*** Records provided
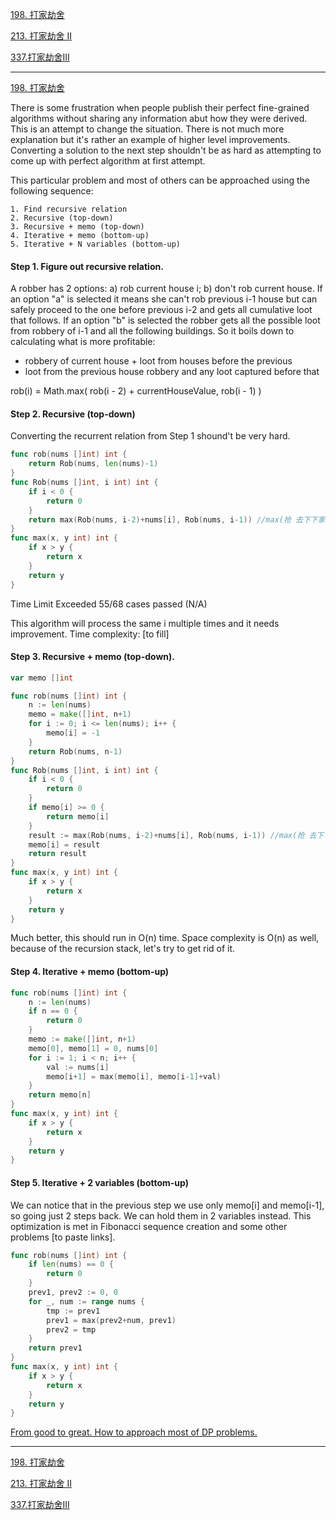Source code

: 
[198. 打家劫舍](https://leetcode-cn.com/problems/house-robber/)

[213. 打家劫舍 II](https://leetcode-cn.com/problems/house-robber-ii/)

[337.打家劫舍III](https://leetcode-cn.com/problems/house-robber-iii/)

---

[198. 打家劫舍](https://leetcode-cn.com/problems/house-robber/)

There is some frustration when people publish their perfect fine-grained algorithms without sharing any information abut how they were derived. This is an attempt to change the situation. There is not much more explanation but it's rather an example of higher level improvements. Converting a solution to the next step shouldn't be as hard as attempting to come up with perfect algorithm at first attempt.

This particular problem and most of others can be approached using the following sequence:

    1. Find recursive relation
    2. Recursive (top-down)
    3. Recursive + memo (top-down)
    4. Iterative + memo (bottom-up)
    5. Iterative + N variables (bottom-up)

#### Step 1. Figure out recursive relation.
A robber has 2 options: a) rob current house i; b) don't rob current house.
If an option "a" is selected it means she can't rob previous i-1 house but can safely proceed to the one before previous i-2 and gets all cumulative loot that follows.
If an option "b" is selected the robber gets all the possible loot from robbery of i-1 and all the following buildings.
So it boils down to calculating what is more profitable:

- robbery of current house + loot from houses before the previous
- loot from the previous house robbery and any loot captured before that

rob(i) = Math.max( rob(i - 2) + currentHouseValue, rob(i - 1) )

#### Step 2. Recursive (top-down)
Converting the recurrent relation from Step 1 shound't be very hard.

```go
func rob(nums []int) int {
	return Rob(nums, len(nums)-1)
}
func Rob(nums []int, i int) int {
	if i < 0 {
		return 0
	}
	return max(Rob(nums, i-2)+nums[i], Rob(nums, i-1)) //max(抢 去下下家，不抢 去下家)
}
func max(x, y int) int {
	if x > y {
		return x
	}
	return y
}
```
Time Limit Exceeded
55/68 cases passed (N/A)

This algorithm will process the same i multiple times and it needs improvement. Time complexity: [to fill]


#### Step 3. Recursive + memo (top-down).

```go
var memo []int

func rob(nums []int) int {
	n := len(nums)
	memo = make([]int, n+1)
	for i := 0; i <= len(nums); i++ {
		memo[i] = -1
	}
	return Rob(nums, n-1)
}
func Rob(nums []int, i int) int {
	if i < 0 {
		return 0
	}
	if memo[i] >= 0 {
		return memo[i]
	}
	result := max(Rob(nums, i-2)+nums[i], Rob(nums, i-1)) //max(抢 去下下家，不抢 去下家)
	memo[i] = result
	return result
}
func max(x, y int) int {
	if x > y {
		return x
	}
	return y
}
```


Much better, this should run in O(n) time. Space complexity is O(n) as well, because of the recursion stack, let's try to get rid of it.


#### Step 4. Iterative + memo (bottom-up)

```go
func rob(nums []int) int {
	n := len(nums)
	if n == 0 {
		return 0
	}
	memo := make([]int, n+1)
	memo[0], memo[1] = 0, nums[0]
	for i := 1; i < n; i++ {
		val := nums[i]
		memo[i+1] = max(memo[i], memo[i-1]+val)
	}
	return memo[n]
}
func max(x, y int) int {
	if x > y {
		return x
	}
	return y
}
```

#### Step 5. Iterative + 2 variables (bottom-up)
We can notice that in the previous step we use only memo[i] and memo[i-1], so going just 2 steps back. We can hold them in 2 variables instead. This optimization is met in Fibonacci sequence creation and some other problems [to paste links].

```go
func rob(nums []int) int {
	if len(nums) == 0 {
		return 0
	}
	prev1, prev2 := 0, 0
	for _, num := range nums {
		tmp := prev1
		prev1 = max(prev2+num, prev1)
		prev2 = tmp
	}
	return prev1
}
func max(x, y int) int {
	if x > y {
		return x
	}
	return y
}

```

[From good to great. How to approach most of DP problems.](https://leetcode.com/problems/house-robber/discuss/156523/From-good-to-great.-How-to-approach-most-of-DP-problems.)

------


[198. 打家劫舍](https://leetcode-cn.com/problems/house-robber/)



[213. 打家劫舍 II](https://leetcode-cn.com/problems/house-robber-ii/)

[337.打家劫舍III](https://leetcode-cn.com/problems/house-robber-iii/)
******
* **Your assignment**:
Copy all lines from the entries that contain the word "sequence".

* **Response below**:
This particular problem and most of others can be approached using the following sequence:
We can notice that in the previous step we use only memo[i] and memo[i-1], so going just 2 steps back. We can hold them in 2 variables instead. This optimization is met in Fibonacci sequence creation and some other problems [to paste links].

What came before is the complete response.